In the early 1990s, when broad-spectrum antibiotics became commercially available, there was a sea change in the treatment of corneal ulcers, explained Elmer Y. Tu, MD, associate professor of clinical ophthalmology and director of the cornea service at the University of Illinois at Chicago. “Before the introduction of fourth-generation fluoroquinolones, every ulcer required referral to a tertiary-care center and the compounding of special antibiotics to treat the lesion,” said Dr. Tu. “But since then, primary-care ophthalmologists can write prescriptions to cure bacterial ulcers, often eliminating the need for referral to a tertiary-care center.”

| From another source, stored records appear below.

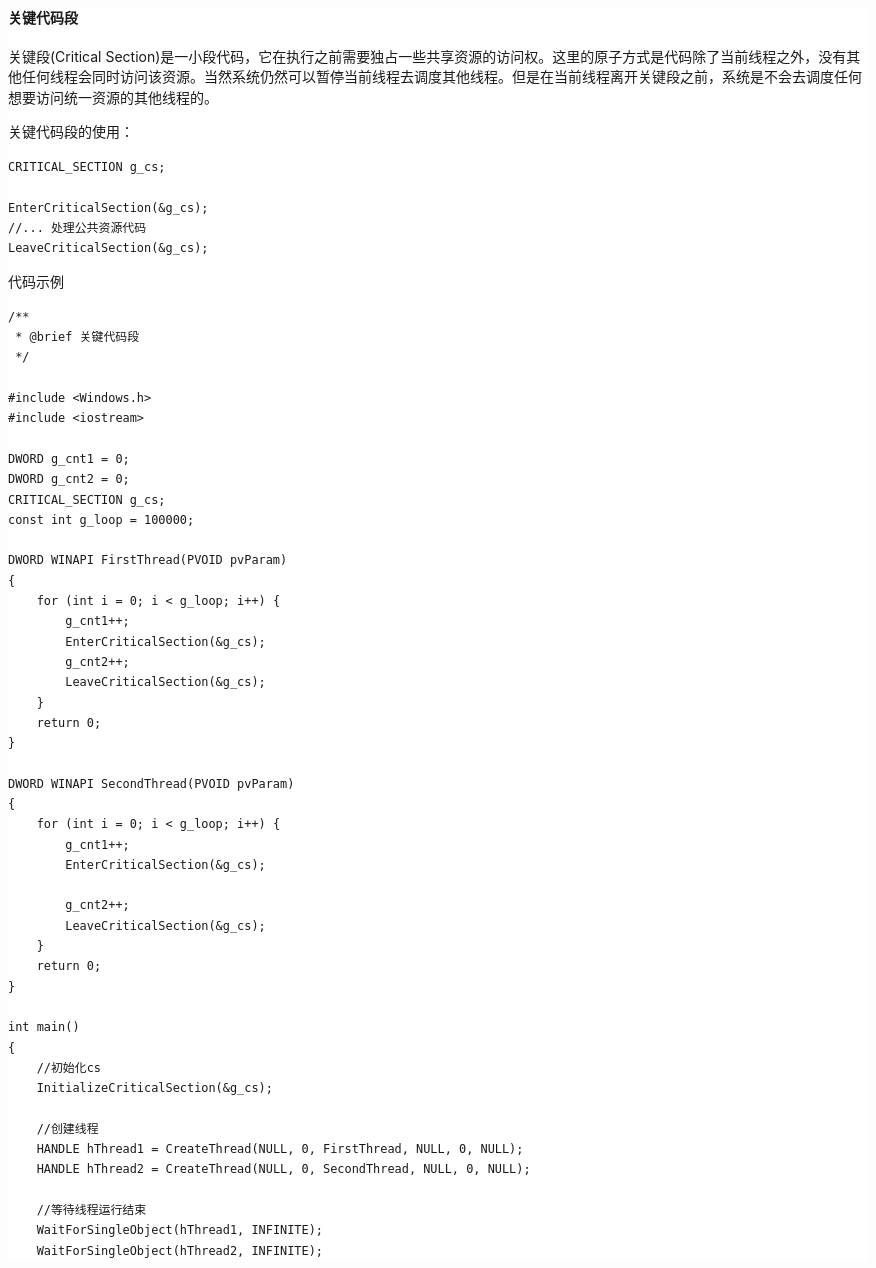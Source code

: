 #### 关键代码段

关键段(Critical Section)是一小段代码，它在执行之前需要独占一些共享资源的访问权。这里的原子方式是代码除了当前线程之外，没有其他任何线程会同时访问该资源。当然系统仍然可以暂停当前线程去调度其他线程。但是在当前线程离开关键段之前，系统是不会去调度任何想要访问统一资源的其他线程的。

关键代码段的使用：

```
CRITICAL_SECTION g_cs;

EnterCriticalSection(&g_cs);
//... 处理公共资源代码
LeaveCriticalSection(&g_cs);
```

代码示例

```
/**
 * @brief 关键代码段
 */

#include <Windows.h>
#include <iostream>

DWORD g_cnt1 = 0;
DWORD g_cnt2 = 0;
CRITICAL_SECTION g_cs;
const int g_loop = 100000;

DWORD WINAPI FirstThread(PVOID pvParam)
{
    for (int i = 0; i < g_loop; i++) {
        g_cnt1++;
        EnterCriticalSection(&g_cs);
        g_cnt2++;
        LeaveCriticalSection(&g_cs);
    }
    return 0;
}

DWORD WINAPI SecondThread(PVOID pvParam)
{
    for (int i = 0; i < g_loop; i++) {
        g_cnt1++;
        EnterCriticalSection(&g_cs);

        g_cnt2++;
        LeaveCriticalSection(&g_cs);
    }
    return 0;
}

int main()
{
    //初始化cs
    InitializeCriticalSection(&g_cs);

    //创建线程
    HANDLE hThread1 = CreateThread(NULL, 0, FirstThread, NULL, 0, NULL);
    HANDLE hThread2 = CreateThread(NULL, 0, SecondThread, NULL, 0, NULL);

    //等待线程运行结束
    WaitForSingleObject(hThread1, INFINITE);
    WaitForSingleObject(hThread2, INFINITE);

```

That doesn’t mean that diagnosing and treating corneal ulcers (ulcerative keratitis) is simple. According to Natalie A. Afshari, MD, associate professor of ophthalmology and director of the cornea and refractive surgery fellowship program at Duke University, maximizing the chances of complete recovery requires first pinpointing the etiology and then tailoring treatment, not just to the condition but to the individual as well.
Profiling the Ulcer
The number of ulcers seen in clinical practice depends largely on geography. “In the southern United States, corneal ulcers are significantly more common than in northern states because it’s warm and humid, with lots of young people swimming and sleeping in their contact lenses,” said Dr. Tuli. Estimates of annual incidence in the United States range from 30,000 to 75,000.1,2
Categories. Ulcers are primarily divided into infectious and noninfectious categories. Bacterial infections (chiefly Pseudomonas and Staphylococcus) are by far the most common, but other microbes include fungi (molds such as Fusarium and yeasts such as Candida), parasites (Acanthamoeba), and viruses (herpes simplex). Noninfectious ulcers include autoimmune, neurotrophic, toxic, and allergic keratitis, as well as chemical burns and keratitis secondary to entropion, blepharitis, and a host of other conditions.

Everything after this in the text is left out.